During the course of his visit, Mr Phillips will be meeting with leaders from various companies that have plans to set up a presence in Hong Kong, including those in the creative industries, healthcare, innovative food, and fintech sectors; as well as various business and professional services companies.
He will also be speaking at a roundtable event supported by Enterprise Singapore to update business communities about the opportunities Hong Kong has to offer related to the Guangdong-Hong Kong-Macao Greater Bay Area development.
“Hong Kong and Singapore share some similar characteristics as Asia’s international business cities, yet both are unique in terms of geographical locations and business ecosystems. Hong Kong’s special functions in the Greater Bay Area development provide an unrivalled leverage point for Singaporean companies and startups to capture new opportunities in the city and Mainland China over the long run,” said Mr Phillips.
“The Outline Development Plan for Guangdong-Hong Kong-Macao Greater Bay Area has set out Hong Kong’s multiple roles, among other things as an international financial city, a global innovation hub and the centre for international legal and dispute resolution services in the Asia-Pacific region. Over the long run, these areas of work are all conducive to developing Hong Kong further as an international metropolis with enhanced competitiveness,” he added.
Hong Kong’s economic outlook appears to be increasingly dismal as protests escalate into violence and university boycott recently, as seen in their effect on the city’s retail and tourism sectors.
Bloomberg quoted Hong Kong’s Retail Management Association as saying that the majority of Hong Kong retailers observed a shocking fall in sales at over 50 per cent last month, while a Hong Kong lawmaker with a focus on tourism told Bloomberg that the Special Administrative Region’s tourism sector will “become even worse in the first half” of this month.
However, not all hope is lost for Hong Kong’s economy as Hong Kong’s real estate sector, particularly its commercial/office developments, appears to be growing.

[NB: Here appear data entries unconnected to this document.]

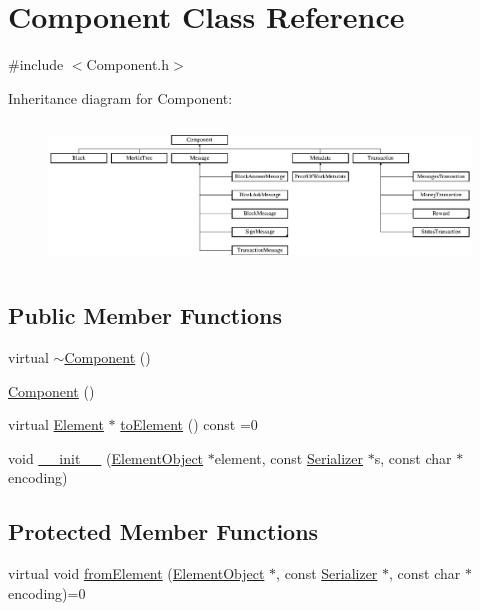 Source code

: \hypertarget{classComponent}{}\section{Component Class Reference}
\label{classComponent}


{\ttfamily \#include $<$Component.\+h$>$}

Inheritance diagram for Component\+:\begin{figure}[H]
\begin{center}
\leavevmode
\includegraphics[height=3.835616cm]{classComponent}
\end{center}
\end{figure}
\subsection*{Public Member Functions}
\begin{DoxyCompactItemize}
\item 
virtual \mbox{\hyperlink{classComponent_ab8378fa275af98e568a7e91d33d867af}{$\sim$\+Component}} ()
\item 
\mbox{\hyperlink{classComponent_a8775db6d1a2c1afc2e77cd3c8f39da6f}{Component}} ()
\item 
virtual \mbox{\hyperlink{classElement}{Element}} $\ast$ \mbox{\hyperlink{classComponent_a3e63d8c993e417a4af3f56d65ebfc7ea}{to\+Element}} () const =0
\item 
void \mbox{\hyperlink{classComponent_a28212595f8ee85fe009bd233bc99b2fc}{\+\_\+\+\_\+init\+\_\+\+\_\+}} (\mbox{\hyperlink{classElementObject}{Element\+Object}} $\ast$element, const \mbox{\hyperlink{classSerializer}{Serializer}} $\ast$s, const char $\ast$encoding)
\end{DoxyCompactItemize}
\subsection*{Protected Member Functions}
\begin{DoxyCompactItemize}
\item 
virtual void \mbox{\hyperlink{classComponent_a2ded18881226d0077dc393e0e9304bb1}{from\+Element}} (\mbox{\hyperlink{classElementObject}{Element\+Object}} $\ast$, const \mbox{\hyperlink{classSerializer}{Serializer}} $\ast$, const char $\ast$encoding)=0
\end{DoxyCompactItemize}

As reported by South China Morning Post (SCMP) earlier today, citing a report published by real estate adviser Cushman & Wakefield, Hong Kong garnered more than 60 per cent of Chinese outbound real estate investment within the first half of this year, which is equal to the figures for the whole of 2018.
The article also pointed out that Hong Kong’s importance to China is evident in the office market, mainly in the Central district, where occupancy costs remain the highest globally. This is partially due to the significant influx of mainland firms over the past few years.
Additionally, statistical data from property adviser CBRE revealed that Chinese companies, which have been willing to pay above market rental rates to be based in Hong Kong’s prestigious Central business district, made up nearly half of the entire leasing activity in the city’s office market between March 2016 and March 2019.
What’s more, SCMP noted that more than half of the demand from mainland companies are from financial firms, “with the bulk of Chinese banking and finance tenants taking up space in greater Central, which includes the Admiralty and Sheung Wan districts”.